[[ DATA PROVIDED open ]]
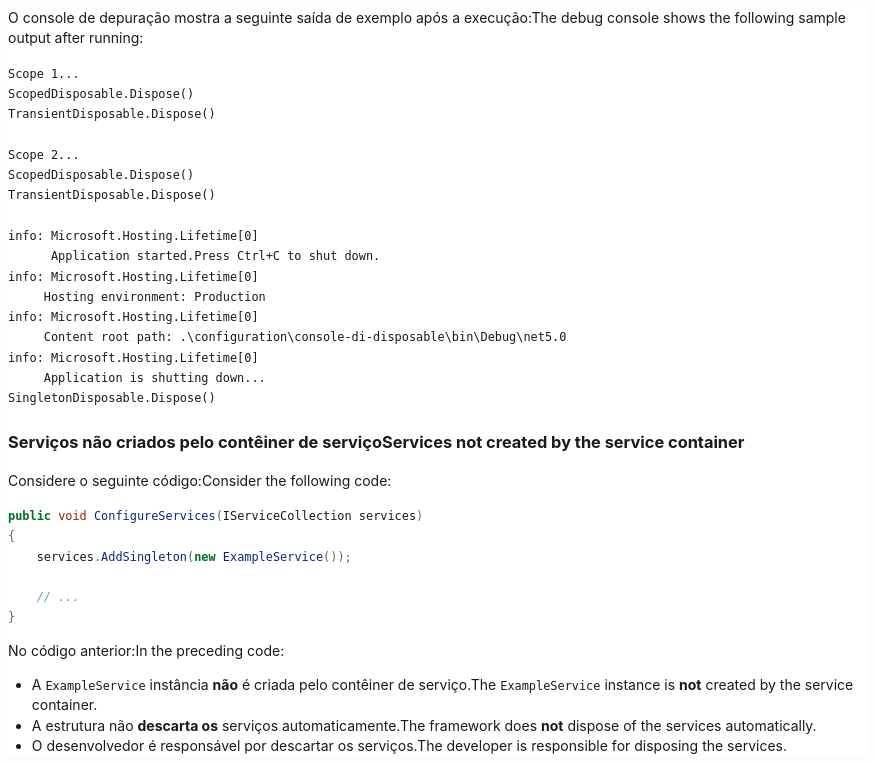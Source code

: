 <span data-ttu-id="df7f4-122">O console de depuração mostra a seguinte saída de exemplo após a execução:</span><span class="sxs-lookup"><span data-stu-id="df7f4-122">The debug console shows the following sample output after running:</span></span>

```console
Scope 1...
ScopedDisposable.Dispose()
TransientDisposable.Dispose()

Scope 2...
ScopedDisposable.Dispose()
TransientDisposable.Dispose()

info: Microsoft.Hosting.Lifetime[0]
      Application started.Press Ctrl+C to shut down.
info: Microsoft.Hosting.Lifetime[0]
     Hosting environment: Production
info: Microsoft.Hosting.Lifetime[0]
     Content root path: .\configuration\console-di-disposable\bin\Debug\net5.0
info: Microsoft.Hosting.Lifetime[0]
     Application is shutting down...
SingletonDisposable.Dispose()
```

### <a name="services-not-created-by-the-service-container"></a><span data-ttu-id="df7f4-123">Serviços não criados pelo contêiner de serviço</span><span class="sxs-lookup"><span data-stu-id="df7f4-123">Services not created by the service container</span></span>

<span data-ttu-id="df7f4-124">Considere o seguinte código:</span><span class="sxs-lookup"><span data-stu-id="df7f4-124">Consider the following code:</span></span>

```csharp
public void ConfigureServices(IServiceCollection services)
{
    services.AddSingleton(new ExampleService());

    // ...
}
```

<span data-ttu-id="df7f4-125">No código anterior:</span><span class="sxs-lookup"><span data-stu-id="df7f4-125">In the preceding code:</span></span>

- <span data-ttu-id="df7f4-126">A `ExampleService` instância **não** é criada pelo contêiner de serviço.</span><span class="sxs-lookup"><span data-stu-id="df7f4-126">The `ExampleService` instance is **not** created by the service container.</span></span>
- <span data-ttu-id="df7f4-127">A estrutura não **descarta os** serviços automaticamente.</span><span class="sxs-lookup"><span data-stu-id="df7f4-127">The framework does **not** dispose of the services automatically.</span></span>
- <span data-ttu-id="df7f4-128">O desenvolvedor é responsável por descartar os serviços.</span><span class="sxs-lookup"><span data-stu-id="df7f4-128">The developer is responsible for disposing the services.</span></span>
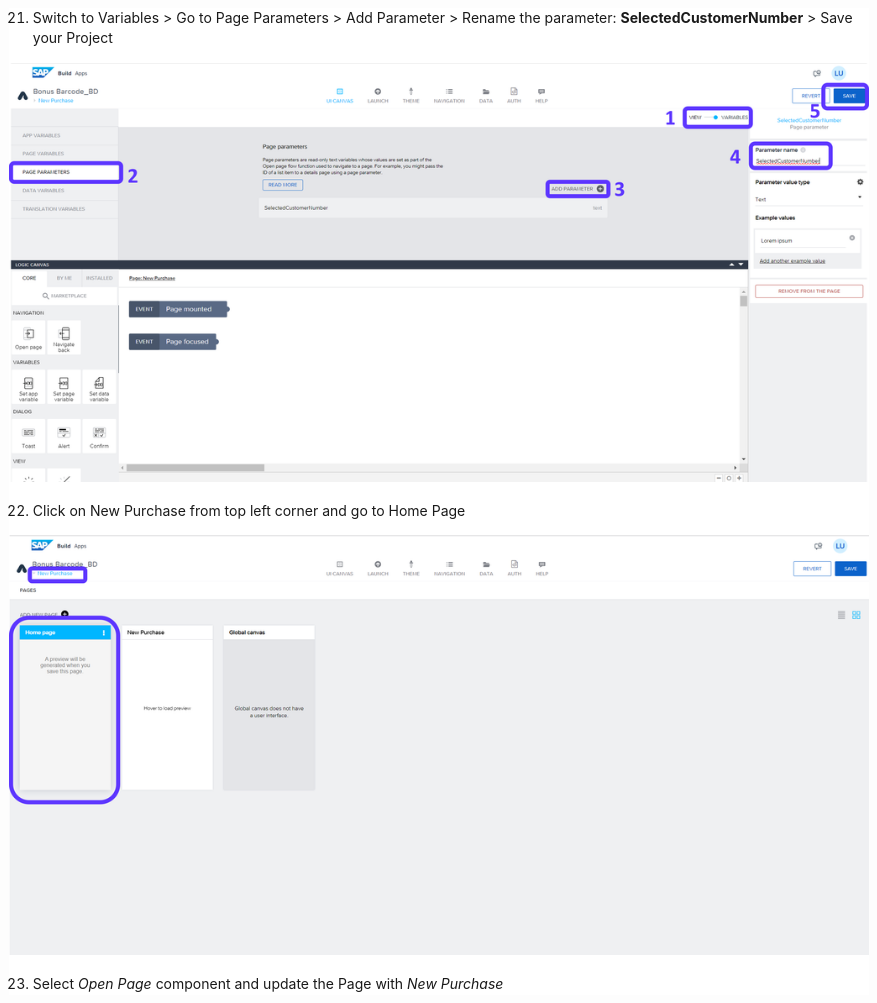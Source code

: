 21. Switch to Variables > Go to Page Parameters > Add Parameter > Rename the parameter: **SelectedCustomerNumber** > Save your Project

![](./Images/252-1_Screenshot_67.png)

22. Click on New Purchase from top left corner and go to Home Page

![](./Images/252-1_Screenshot_68.png)

23. Select *Open Page* component and update the Page with *New Purchase*

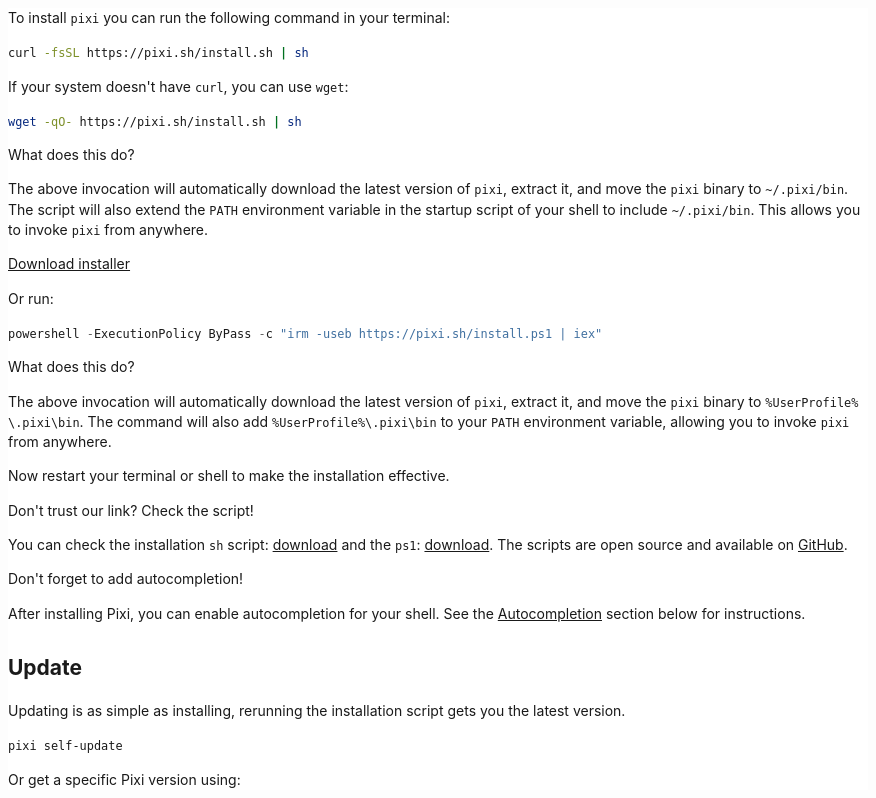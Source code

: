 To install `pixi` you can run the following command in your terminal:

```bash
curl -fsSL https://pixi.sh/install.sh | sh

```

If your system doesn't have `curl`, you can use `wget`:

```bash
wget -qO- https://pixi.sh/install.sh | sh

```

What does this do?

The above invocation will automatically download the latest version of `pixi`, extract it, and move the `pixi` binary to `~/.pixi/bin`. The script will also extend the `PATH` environment variable in the startup script of your shell to include `~/.pixi/bin`. This allows you to invoke `pixi` from anywhere.

[Download installer](https://github.com/prefix-dev/pixi/releases/latest/download/pixi-x86_64-pc-windows-msvc.msi)

Or run:

```powershell
powershell -ExecutionPolicy ByPass -c "irm -useb https://pixi.sh/install.ps1 | iex"

```

What does this do?

The above invocation will automatically download the latest version of `pixi`, extract it, and move the `pixi` binary to `%UserProfile%\.pixi\bin`. The command will also add `%UserProfile%\.pixi\bin` to your `PATH` environment variable, allowing you to invoke `pixi` from anywhere.

Now restart your terminal or shell to make the installation effective.

Don't trust our link? Check the script!

You can check the installation `sh` script: [download](https://pixi.sh/install.sh) and the `ps1`: [download](https://pixi.sh/install.ps1). The scripts are open source and available on [GitHub](https://github.com/prefix-dev/pixi/tree/main/install).

Don't forget to add autocompletion!

After installing Pixi, you can enable autocompletion for your shell. See the [Autocompletion](#autocompletion) section below for instructions.

## Update

Updating is as simple as installing, rerunning the installation script gets you the latest version.

```shell
pixi self-update

```

Or get a specific Pixi version using:
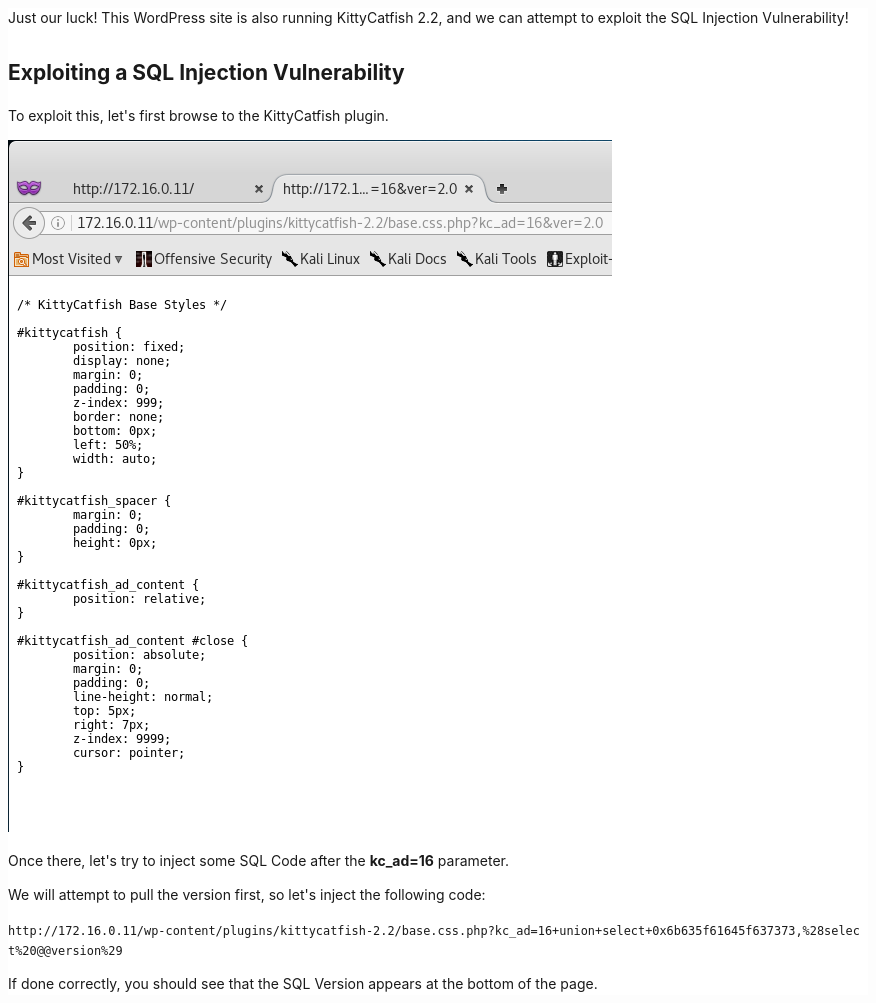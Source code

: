 Just our luck! This WordPress site is also running KittyCatfish 2.2, and we can attempt to exploit the SQL Injection Vulnerability!

## Exploiting a SQL Injection Vulnerability

To exploit this, let's first browse to the KittyCatfish plugin.

<a href="/images/ptl-26.png"><img src="/images/ptl-26.png"></a>

Once there, let's try to inject some SQL Code after the __kc\_ad=16__ parameter.

We will attempt to pull the version first, so let's inject the following code:

```
http://172.16.0.11/wp-content/plugins/kittycatfish-2.2/base.css.php?kc_ad=16+union+select+0x6b635f61645f637373,%28select%20@@version%29
```

If done correctly, you should see that the SQL Version appears at the bottom of the page.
[[ DATA PROVIDED closed ]]
◆ **EXERCISE PROMPT**:
Could you repeat exactly the lines from the one containing "Or get a specific" through the last line of the records, both included, without the pictures?

◆ **OUTPUT FOR THIS TASK**:
Or get a specific Pixi version using:
Source code

: Just our luck! This WordPress site is also running KittyCatfish 2.2, and we can attempt to exploit the SQL Injection Vulnerability!

## Exploiting a SQL Injection Vulnerability

To exploit this, let's first browse to the KittyCatfish plugin.

<a href="/images/ptl-26.png"><img src="/images/ptl-26.png"></a>

Once there, let's try to inject some SQL Code after the __kc\_ad=16__ parameter.

We will attempt to pull the version first, so let's inject the following code:

```
http://172.16.0.11/wp-content/plugins/kittycatfish-2.2/base.css.php?kc_ad=16+union+select+0x6b635f61645f637373,%28select%20@@version%29
```

If done correctly, you should see that the SQL Version appears at the bottom of the page.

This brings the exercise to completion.